For production, we need to use models from the hub, from which we control the updates.
Ideally, we need a way to fork the model repo in our own (public) organization, so that we control the updates ourselves. We cannot incur the risk that someone would delete a repo and changing it without us knowing.
We could create a “copy” of the model manually and re-commit it to our organization, but this is not ideal, as we would lose the ability to track and merge future updates of the original repo.
Is there any way to achieve a fork in the current state of the huggingface hub?
So after investigating, I hit a blocker right here:
(py36_bert) alexandrecombessie@MacBook-Pro-7 average_word_embeddings_glove.6B.300d % git rebase upstream/main
First, rewinding head to replay your work on top of it...
Downloading 0_WordEmbeddings/pytorch_model.bin (480 MB)
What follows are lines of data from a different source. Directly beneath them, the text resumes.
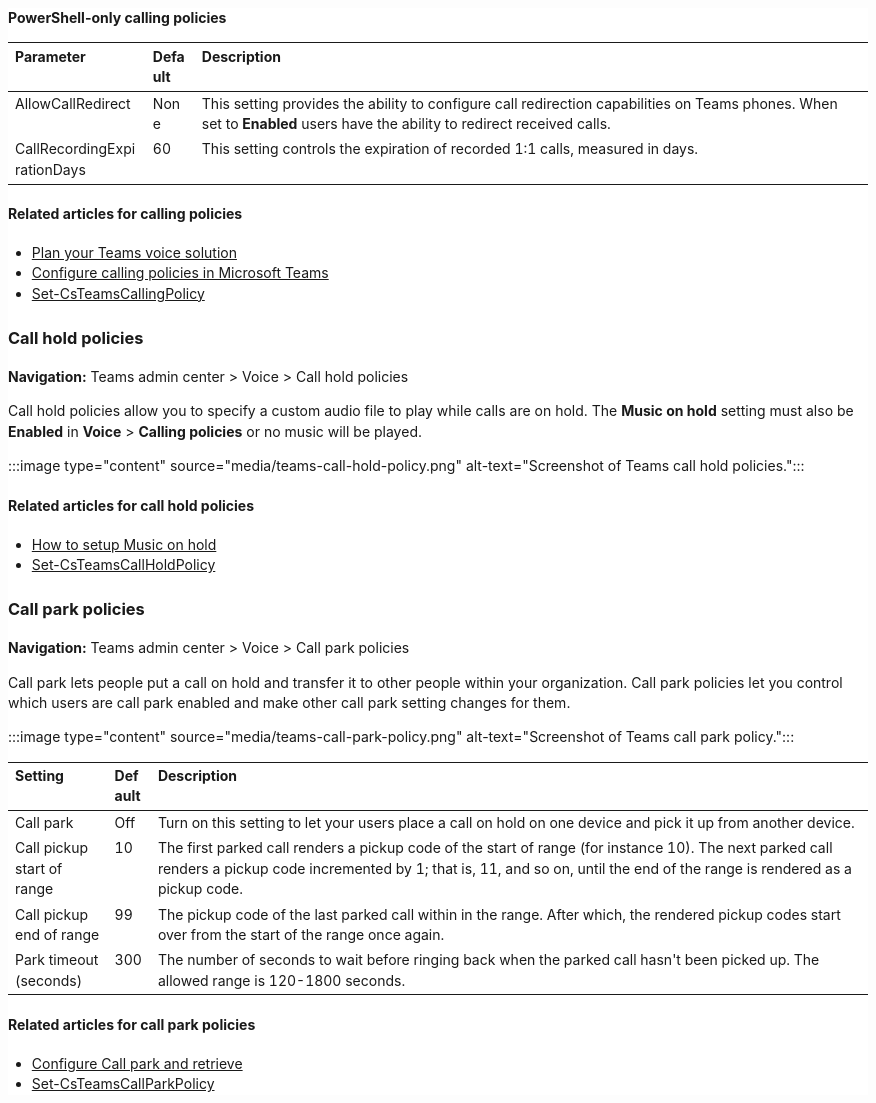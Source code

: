 **PowerShell-only calling policies**

|Parameter|Default|Description|
|:-----|:-----|:-----|
|AllowCallRedirect|None|This setting provides the ability to configure call redirection capabilities on Teams phones. When set to **Enabled** users have the ability to redirect received calls.|
|CallRecordingExpirationDays|60|This setting controls the expiration of recorded 1:1 calls, measured in days.|

#### Related articles for calling policies

- [Plan your Teams voice solution](cloud-voice-landing-page.md)
- [Configure calling policies in Microsoft Teams](teams-calling-policy.md)
- [Set-CsTeamsCallingPolicy](/powershell/module/teams/set-csteamscallingpolicy)

### Call hold policies

**Navigation:** Teams admin center > Voice > Call hold policies

Call hold policies allow you to specify a custom audio file to play while calls are on hold. The **Music on hold** setting must also be **Enabled** in **Voice** > **Calling policies** or no music will be played.

:::image type="content" source="media/teams-call-hold-policy.png" alt-text="Screenshot of Teams call hold policies.":::

#### Related articles for call hold policies

- [How to setup Music on hold](music-on-hold.md)
- [Set-CsTeamsCallHoldPolicy](/powershell/module/teams/set-csteamscallholdpolicy)

### Call park policies

**Navigation:** Teams admin center > Voice > Call park policies

Call park lets people put a call on hold and transfer it to other people within your organization. Call park policies let you control which users are call park enabled and make other call park setting changes for them.

:::image type="content" source="media/teams-call-park-policy.png" alt-text="Screenshot of Teams call park policy.":::

| Setting | Default | Description |
|:-----|:-----|:-----|
|Call park|Off|Turn on this setting to let your users place a call on hold on one device and pick it up from another device.|
|Call pickup start of range|10|The first parked call renders a pickup code of the start of range (for instance 10). The next parked call renders a pickup code incremented by 1; that is, 11, and so on, until the end of the range is rendered as a pickup code.|
|Call pickup end of range|99|The pickup code of the last parked call within in the range. After which, the rendered pickup codes start over from the start of the range once again.|
|Park timeout (seconds)|300|The number of seconds to wait before ringing back when the parked call hasn't been picked up. The allowed range is 120-1800 seconds.|

#### Related articles for call park policies

- [Configure Call park and retrieve](call-park-and-retrieve.md)
- [Set-CsTeamsCallParkPolicy](/powershell/module/teams/set-csteamscallparkpolicy)
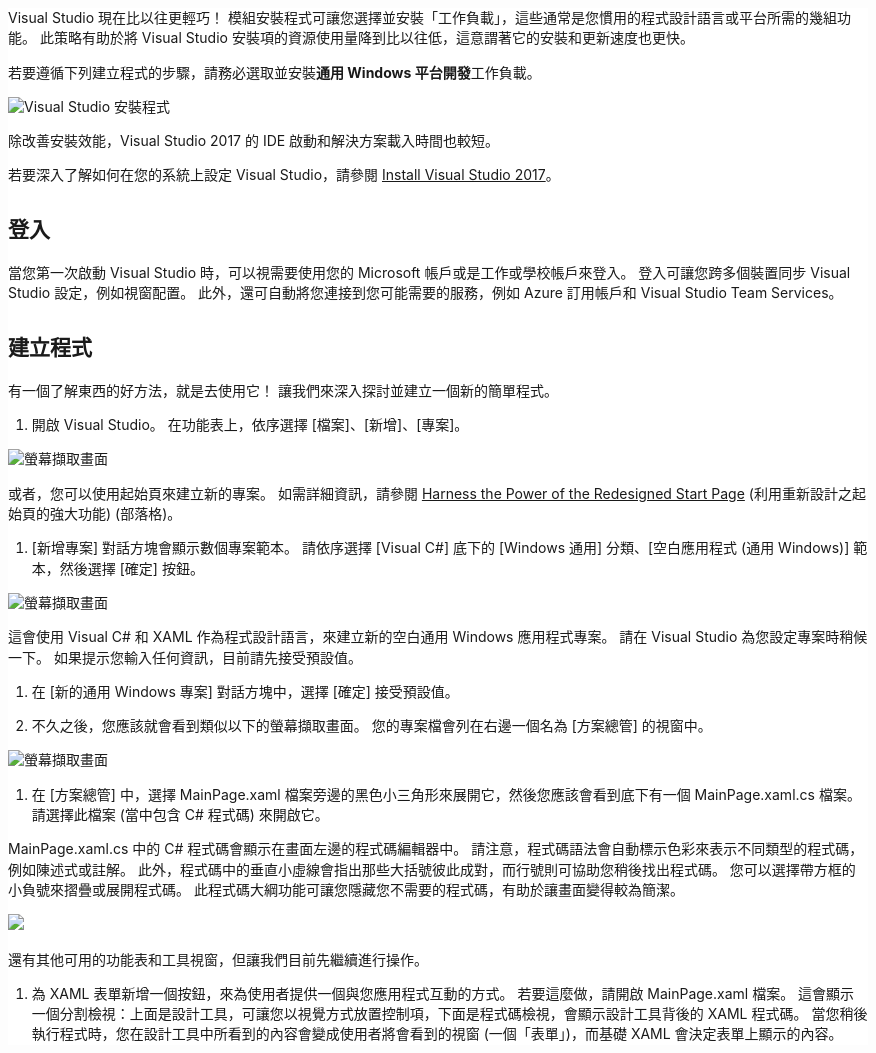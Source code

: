 Visual Studio 現在比以往更輕巧！ 模組安裝程式可讓您選擇並安裝「工作負載」，這些通常是您慣用的程式設計語言或平台所需的幾組功能。 此策略有助於將 Visual Studio 安裝項的資源使用量降到比以往低，這意謂著它的安裝和更新速度也更快。

若要遵循下列建立程式的步驟，請務必選取並安裝**通用 Windows 平台開發**工作負載。

![Visual Studio 安裝程式](../ide/media/vside_tour_install_dialog.png)

除改善安裝效能，Visual Studio 2017 的 IDE 啟動和解決方案載入時間也較短。

若要深入了解如何在您的系統上設定 Visual Studio，請參閱 [Install Visual Studio 2017](../install/install-visual-studio.md)。

## <a name="sign-in"></a>登入

當您第一次啟動 Visual Studio 時，可以視需要使用您的 Microsoft 帳戶或是工作或學校帳戶來登入。 登入可讓您跨多個裝置同步 Visual Studio 設定，例如視窗配置。 此外，還可自動將您連接到您可能需要的服務，例如 Azure 訂用帳戶和 Visual Studio Team Services。

## <a name="create-a-program"></a>建立程式

有一個了解東西的好方法，就是去使用它！ 讓我們來深入探討並建立一個新的簡單程式。

1. 開啟 Visual Studio。 在功能表上，依序選擇 [檔案]、[新增]、[專案]。

  ![螢幕擷取畫面](../ide/media/VSIDE_Tour_NewProject1.png)

  或者，您可以使用起始頁來建立新的專案。 如需詳細資訊，請參閱 [Harness the Power of the Redesigned Start Page](https://blogs.msdn.microsoft.com/visualstudio/2016/11/29/harness-the-power-of-the-redesigned-start-page/) (利用重新設計之起始頁的強大功能) (部落格)。

1. [新增專案] 對話方塊會顯示數個專案範本。 請依序選擇 [Visual C#] 底下的 [Windows 通用] 分類、[空白應用程式 (通用 Windows)] 範本，然後選擇 [確定] 按鈕。

  ![螢幕擷取畫面](../ide/media/VSIDE_Tour_NewProject2.png)

  這會使用 Visual C# 和 XAML 作為程式設計語言，來建立新的空白通用 Windows 應用程式專案。 請在 Visual Studio 為您設定專案時稍候一下。 如果提示您輸入任何資訊，目前請先接受預設值。

1. 在 [新的通用 Windows 專案] 對話方塊中，選擇 [確定] 接受預設值。

1. 不久之後，您應該就會看到類似以下的螢幕擷取畫面。 您的專案檔會列在右邊一個名為 [方案總管] 的視窗中。

  ![螢幕擷取畫面](../ide/media/VSIDE_Tour_NewProject3.png)

1. 在 [方案總管] 中，選擇 MainPage.xaml 檔案旁邊的黑色小三角形來展開它，然後您應該會看到底下有一個 MainPage.xaml.cs 檔案。 請選擇此檔案 (當中包含 C# 程式碼) 來開啟它。

  MainPage.xaml.cs 中的 C# 程式碼會顯示在畫面左邊的程式碼編輯器中。 請注意，程式碼語法會自動標示色彩來表示不同類型的程式碼，例如陳述式或註解。 此外，程式碼中的垂直小虛線會指出那些大括號彼此成對，而行號則可協助您稍後找出程式碼。 您可以選擇帶方框的小負號來摺疊或展開程式碼。 此程式碼大綱功能可讓您隱藏您不需要的程式碼，有助於讓畫面變得較為簡潔。

  ![](../ide/media/VSIDE_Tour_NewProject3a.png)

  還有其他可用的功能表和工具視窗，但讓我們目前先繼續進行操作。

1. 為 XAML 表單新增一個按鈕，來為使用者提供一個與您應用程式互動的方式。 若要這麼做，請開啟 MainPage.xaml 檔案。 這會顯示一個分割檢視：上面是設計工具，可讓您以視覺方式放置控制項，下面是程式碼檢視，會顯示設計工具背後的 XAML 程式碼。 當您稍後執行程式時，您在設計工具中所看到的內容會變成使用者將會看到的視窗 (一個「表單」)，而基礎 XAML 會決定表單上顯示的內容。
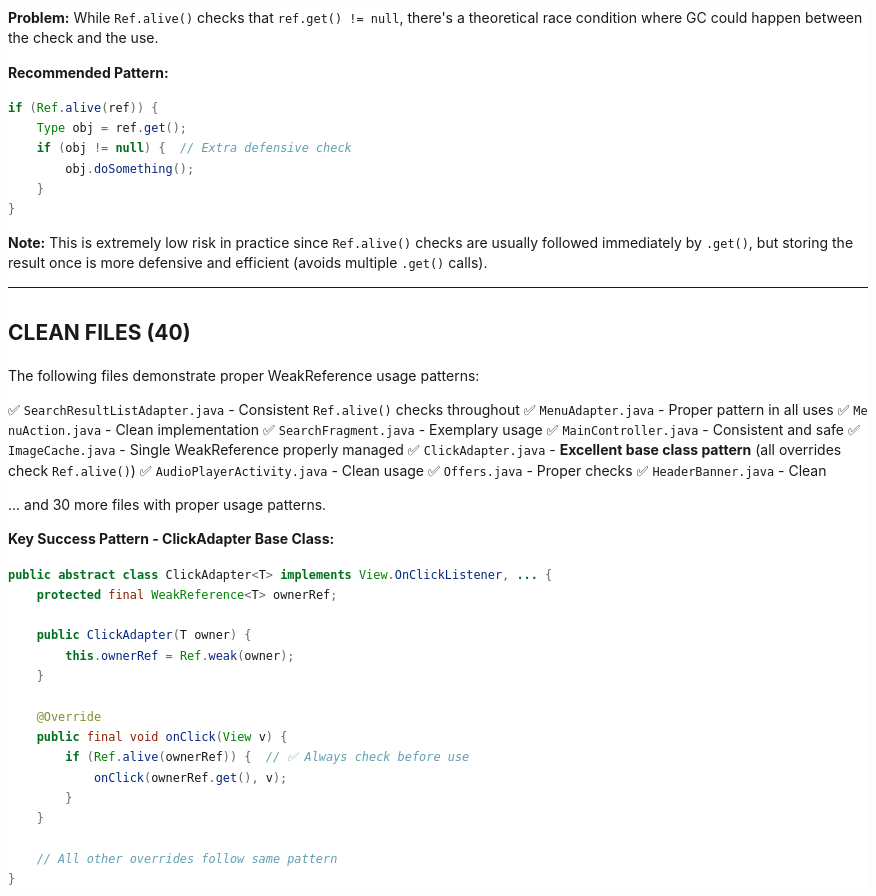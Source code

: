 **Problem:**
While `Ref.alive()` checks that `ref.get() != null`, there's a theoretical race condition where GC could happen between the check and the use.

**Recommended Pattern:**
```java
if (Ref.alive(ref)) {
    Type obj = ref.get();
    if (obj != null) {  // Extra defensive check
        obj.doSomething();
    }
}
```

**Note:** This is extremely low risk in practice since `Ref.alive()` checks are usually followed immediately by `.get()`, but storing the result once is more defensive and efficient (avoids multiple `.get()` calls).

---

## CLEAN FILES (40)

The following files demonstrate proper WeakReference usage patterns:

✅ `SearchResultListAdapter.java` - Consistent `Ref.alive()` checks throughout
✅ `MenuAdapter.java` - Proper pattern in all uses
✅ `MenuAction.java` - Clean implementation
✅ `SearchFragment.java` - Exemplary usage
✅ `MainController.java` - Consistent and safe
✅ `ImageCache.java` - Single WeakReference properly managed
✅ `ClickAdapter.java` - **Excellent base class pattern** (all overrides check `Ref.alive()`)
✅ `AudioPlayerActivity.java` - Clean usage
✅ `Offers.java` - Proper checks
✅ `HeaderBanner.java` - Clean

... and 30 more files with proper usage patterns.

**Key Success Pattern - ClickAdapter Base Class:**
```java
public abstract class ClickAdapter<T> implements View.OnClickListener, ... {
    protected final WeakReference<T> ownerRef;

    public ClickAdapter(T owner) {
        this.ownerRef = Ref.weak(owner);
    }

    @Override
    public final void onClick(View v) {
        if (Ref.alive(ownerRef)) {  // ✅ Always check before use
            onClick(ownerRef.get(), v);
        }
    }

    // All other overrides follow same pattern
}
```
Error downloading object: 0_WordEmbeddings/pytorch_model.bin (d819348): Smudge error: Error downloading 0_WordEmbeddings/pytorch_model.bin (d819348e583fca49cf3980e34505d52a3f842064ebd9dc255484125357771240): [d819348e583fca49cf3980e34505d52a3f842064ebd9dc255484125357771240] Object does not exist: [404] Object does not exist
Errors logged to /Users/alexandrecombessie/huggingface/dataikunlp/average_word_embeddings_glove.6B.300d/.git/lfs/logs/20210901T164955.693927.log
Use `git lfs logs last` to view the log.
error: external filter 'git-lfs filter-process' failed
fatal: 0_WordEmbeddings/pytorch_model.bin: smudge filter lfs failed
I have googled the error and it seems linked to this issue, which seems pretty complex. Do you have some advice?